◆ Records supplied ◆
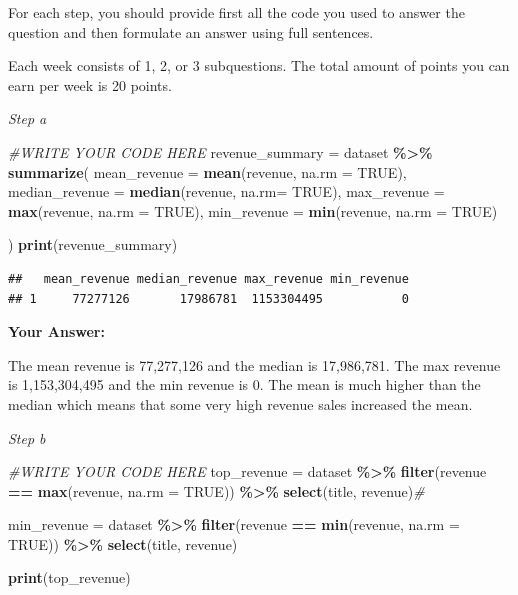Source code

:\documentclass[
]{article}
\newenvironment{Shaded}{\begin{snugshade}}{\end{snugshade}}
\newcommand{\AttributeTok}[1]{\textcolor[rgb]{0.13,0.29,0.53}{#1}}
\newcommand{\CommentTok}[1]{\textcolor[rgb]{0.56,0.35,0.01}{\textit{#1}}}
\newcommand{\ConstantTok}[1]{\textcolor[rgb]{0.56,0.35,0.01}{#1}}
\newcommand{\FunctionTok}[1]{\textcolor[rgb]{0.13,0.29,0.53}{\textbf{#1}}}
\newcommand{\NormalTok}[1]{#1}
\newcommand{\OtherTok}[1]{\textcolor[rgb]{0.56,0.35,0.01}{#1}}
\newcommand{\SpecialCharTok}[1]{\textcolor[rgb]{0.81,0.36,0.00}{\textbf{#1}}}
\begin{document}
For each step, you should provide first all the code you used to answer
the question and then formulate an answer using full sentences.

Each week consists of 1, 2, or 3 subquestions. The total amount of
points you can earn per week is 20 points.

\emph{Step a}

\begin{Shaded}
\begin{Highlighting}[]
\CommentTok{\#WRITE YOUR CODE HERE}
\NormalTok{revenue\_summary }\OtherTok{=}\NormalTok{ dataset }\SpecialCharTok{\%\textgreater{}\%}
  \FunctionTok{summarize}\NormalTok{(}
    \AttributeTok{mean\_revenue =} \FunctionTok{mean}\NormalTok{(revenue, }\AttributeTok{na.rm =} \ConstantTok{TRUE}\NormalTok{),}
    \AttributeTok{median\_revenue =} \FunctionTok{median}\NormalTok{(revenue, }\AttributeTok{na.rm=} \ConstantTok{TRUE}\NormalTok{),}
    \AttributeTok{max\_revenue =} \FunctionTok{max}\NormalTok{(revenue, }\AttributeTok{na.rm =} \ConstantTok{TRUE}\NormalTok{),}
    \AttributeTok{min\_revenue =} \FunctionTok{min}\NormalTok{(revenue, }\AttributeTok{na.rm =} \ConstantTok{TRUE}\NormalTok{)}
    
\NormalTok{  )}
    \FunctionTok{print}\NormalTok{(revenue\_summary)}
\end{Highlighting}
\end{Shaded}

\begin{verbatim}
##   mean_revenue median_revenue max_revenue min_revenue
## 1     77277126       17986781  1153304495           0
\end{verbatim}

\textbf{Your Answer:}

The mean revenue is 77,277,126 and the median is 17,986,781. The max
revenue is 1,153,304,495 and the min revenue is 0. The mean is much
higher than the median which means that some very high revenue sales
increased the mean.

\emph{Step b}

\begin{Shaded}
\begin{Highlighting}[]
\CommentTok{\#WRITE YOUR CODE HERE}
\NormalTok{top\_revenue }\OtherTok{=}\NormalTok{ dataset }\SpecialCharTok{\%\textgreater{}\%}
  \FunctionTok{filter}\NormalTok{(revenue }\SpecialCharTok{==} \FunctionTok{max}\NormalTok{(revenue, }\AttributeTok{na.rm =} \ConstantTok{TRUE}\NormalTok{)) }\SpecialCharTok{\%\textgreater{}\%}
  \FunctionTok{select}\NormalTok{(title, revenue)}\CommentTok{\#}

\NormalTok{min\_revenue }\OtherTok{=}\NormalTok{ dataset }\SpecialCharTok{\%\textgreater{}\%}
  \FunctionTok{filter}\NormalTok{(revenue }\SpecialCharTok{==} \FunctionTok{min}\NormalTok{(revenue, }\AttributeTok{na.rm =} \ConstantTok{TRUE}\NormalTok{)) }\SpecialCharTok{\%\textgreater{}\%}
  \FunctionTok{select}\NormalTok{(title, revenue) }

\FunctionTok{print}\NormalTok{(top\_revenue)}
\end{Highlighting}
\end{Shaded}
\end{document}
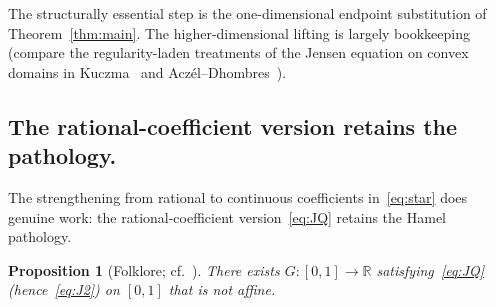 \documentclass{article}
\theoremstyle{plain}
\newtheorem{proposition}[theorem]{Proposition}
\theoremstyle{definition}
\newcommand{\R}{\mathbb{R}}
\begin{document}
The structurally essential step is the one-dimensional endpoint substitution
of Theorem~\ref{thm:main}. The higher-dimensional lifting is
largely bookkeeping (compare the regularity-laden treatments of the Jensen
equation on convex domains in Kuczma~\cite[\S13.2]{Kuczma2009} and
Acz\'el--Dhombres~\cite{AczelDhombres1989}).

\subsection{The rational-coefficient version retains the pathology.}
\label{ssec:JQ-pathology}

The strengthening from rational to continuous coefficients
in~\eqref{eq:star} does genuine work: the rational-coefficient
version~\eqref{eq:JQ} retains the Hamel pathology.

\begin{proposition}[Folklore; cf.~{\cite[\S\S5.2 and~13.2]{Kuczma2009}}]%
\label{prop:JQ-pathology}
There exists $G\colon[0,1]\to\R$ satisfying~\eqref{eq:JQ}
(hence~\eqref{eq:J2}) on $[0,1]$ that is not affine.
\end{proposition}
\end{document}
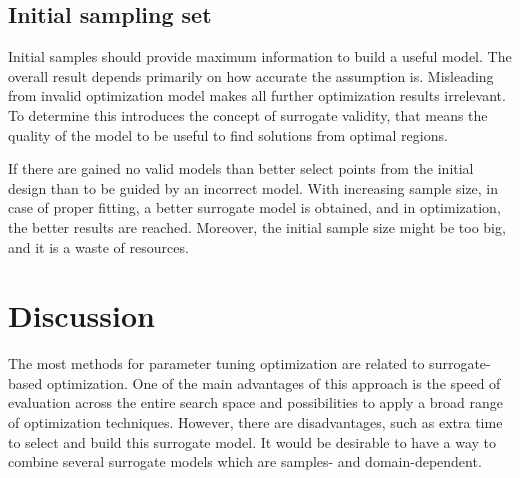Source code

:         \subsection{Initial sampling set}
        Initial samples should provide maximum information to build a useful model. The overall result depends primarily on how accurate the assumption is. Misleading from invalid optimization model makes all further optimization results irrelevant. To determine this introduces the concept of surrogate validity, that means the quality of the model to be useful to find solutions from optimal regions. 

        If there are gained no valid models than better select points from the initial design than to be guided by an incorrect model. With increasing sample size, in case of proper fitting, a better surrogate model is obtained, and in optimization, the better results are reached. Moreover, the initial sample size might be too big, and it is a waste of resources. 


    \section{Discussion}
    The most methods for parameter tuning optimization are related to surrogate-based optimization. One of the main advantages of this approach is the speed of evaluation across the entire search space and possibilities to apply a broad range of optimization techniques. However, there are disadvantages, such as extra time to select and build this surrogate model. 
    It would be desirable to have a way to combine several surrogate models which are samples- and domain-dependent.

◆ Task requirements ◆
Lines holding "dimensional" are the ones to copy; find all of them in the listing.

◆ Your response ◆
The structurally essential step is the one-dimensional endpoint substitution
of Theorem~\ref{thm:main}. The higher-dimensional lifting is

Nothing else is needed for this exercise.